Re: Parsing and extracting data from files.
by Anonymous Monk on Apr 05, 2013 at 03:54 UTC
Re: Parsing and extracting data from files.
by jaredor (Deacon) on Apr 05, 2013 at 18:11 UTC

    Hola, Initiate. Mine is not a direct answer to what seems to be your petition (elegant TOC file parsing) but I can't resist but to point out a dusty path that seems aligned exactly in the direction you are going: TheDamian teaching Perl OO via creating a CD::Music class.

    That path is a bit rocky and disused. Most monks seem to prefer following Moose tracks....

      Thank you, jaredor.

      Moose looks interesting - but is, I am afraid, beyond me at this stage. However, the link to Conway is most helpful.

      However, I was actually looking for advice on the parsing of the file. Unless there is a better way, I am likely to do a regexp on the first word of each line, and use a switch statement to subsequently process and store the data.

      Thanks again.

        You're welcome!

        Here's a direct answer for you, but it's a three-part answer: The first part is vague, the second, long, and the third....

        1. Check out the code in a CPAN module that parses a text file. I would not necessarily recommend any of the CSV modules, since those are probably pretty hairy and difficult to comb through. Something more like Text::Delimited is probably a good place to start for ideas. These smaller modules may or may not be as elegant as what TheDamian would write, but presumably they work and working code is always a good place to start from.
        2. An excellent book to read for perl and CS ideas in general is Higher Order Perl, which is online and free. It builds up to parsing, so is not a quick solution for you to adopt. (And after you read HOP, then Moose will not be daunting :-)
        3. Lastly, there is nothing wrong with what you propose to do for parsing your files. Do that until it fails, then pose the problem back here. PM tends to be supportive of petitioners who arrive at the gates with actual code and you will find no lack of advice on how to make things better. The relative paucity of responses to this question is likely because you asked a general question about parsing. The answers to that could range from zen-like koans to a book. (I'm all about the trivia, so that is what I dropped on you.) I'm assuming that you are doing this as an exercise in learning perl, so in that case, go out there and reinvent some wheels!
Re: Parsing and extracting data from files.
by FloydATC (Hermit) on Apr 09, 2013 at 13:47 UTC
    One should not forget the usefulness of spending some time writing code that is doomed to fail because one didn't have the necessary skill and experience. I have no idea how many wheels I've reinvented (and scrapped) over the years but the result is that I have a pretty good idea how those wheels work and how they do not.

    Cataloging a CD database is an excellent place to start, as long as you understand that your first solutions will look nothing like the final product, and you're prepared to see this as a positive thing rather than a waste of time.
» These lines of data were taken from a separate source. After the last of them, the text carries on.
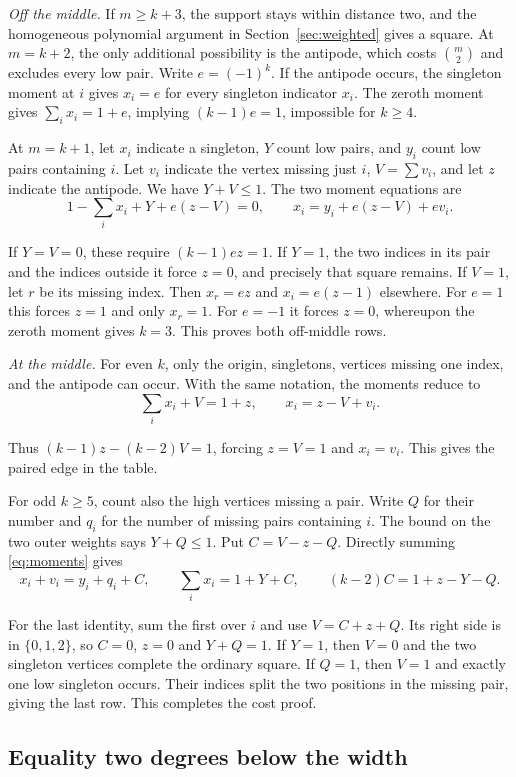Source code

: \documentclass[11pt,letterpaper]{article}
\numberwithin{equation}{section}
\begin{document}
\emph{Off the middle.} If $m\ge k+3$, the support stays within distance two, and the homogeneous polynomial argument in Section~\ref{sec:weighted} gives a square. At $m=k+2$, the only additional possibility is the antipode, which costs $\binom m2$ and excludes every low pair. Write $e=(-1)^k$. If the antipode occurs, the singleton moment at $i$ gives $x_i=e$ for every singleton indicator $x_i$. The zeroth moment gives $\sum_i x_i=1+e$, implying $(k-1)e=1$, impossible for $k\ge4$.

At $m=k+1$, let $x_i$ indicate a singleton, $Y$ count low pairs, and $y_i$ count low pairs
containing $i$. Let $v_i$ indicate the vertex missing just $i$, $V=\sum v_i$, and let $z$
indicate the antipode. We have $Y+V\le1$. The two moment equations are
\[
1-\sum_i x_i+Y+e(z-V)=0,\qquad
x_i=y_i+e(z-V)+e v_i.
\]

If $Y=V=0$, these require $(k-1)ez=1$. If $Y=1$, the two indices in its pair and the indices
outside it force $z=0$, and precisely that square remains. If $V=1$, let $r$ be its missing
index. Then $x_r=ez$ and $x_i=e(z-1)$ elsewhere. For $e=1$ this forces $z=1$ and only $x_r=1$.
For $e=-1$ it forces $z=0$, whereupon the zeroth moment gives $k=3$. This proves both
off-middle rows.

\emph{At the middle.} For even $k$, only the origin, singletons, vertices missing one index, and the antipode can occur. With the same notation, the moments reduce to
\[
\sum_i x_i+V=1+z,\qquad x_i=z-V+v_i .
\]

Thus $(k-1)z-(k-2)V=1$, forcing $z=V=1$ and $x_i=v_i$. This gives the paired edge in the table.

For odd $k\ge5$, count also the high vertices missing a pair. Write $Q$ for their number and
$q_i$ for the number of missing pairs containing $i$. The bound on the two outer weights says
$Y+Q\le1$. Put $C=V-z-Q$. Directly summing \eqref{eq:moments} gives
\[
x_i+v_i=y_i+q_i+C,\qquad
\sum_i x_i=1+Y+C,\qquad (k-2)C=1+z-Y-Q .
\]

For the last identity, sum the first over $i$ and use $V=C+z+Q$. Its right side is in
$\{0,1,2\}$, so $C=0$, $z=0$ and $Y+Q=1$. If $Y=1$, then $V=0$ and the two singleton vertices
complete the ordinary square. If $Q=1$, then $V=1$ and exactly one low singleton occurs. Their
indices split the two positions in the missing pair, giving the last row. This completes the
cost proof.

\subsection{Equality two degrees below the width}\label{sec:eqhigh}
\end{document}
    Start with the database design. Figure out how you want to model your data, then write code to produce it. Finally, write code to do queries and reports. You'll want to start out with just regular expressions, DBI and perhaps a hash or two. And whatever you do, don't worry about character sets and encoding/decoding until you've built up some confidence. That would just discourage you.

    -- Time flies when you don't know what you're doing

      Hello again.

      I only code because of the journey. I would say that, in the last 20 years, there has not been a single piece I am proud of. However, I generally manage to hack a workable solution, and the achievement is usually enough.

      The end result is fairly well planned - as is the sql to get it there.

      my %album = ( name => "Collection Name", upc_ean => "123456789012", disc => [{ title => "CD 1", disc_id => "12345", track => [{ title => "Track 1 title", isrc => "aa-aaa-13-12345" }] }], );

      This summarises the structure well enough. Add in sections of CD-Text where appropriate. Few are mandatory, as far as I am concerned.

      My current reading centres on either Marpa, Parse::RecDescent or Regexp::Grammars. I suspect one of these will do what I am looking for...

      I'll update later, when I have something cobbled together...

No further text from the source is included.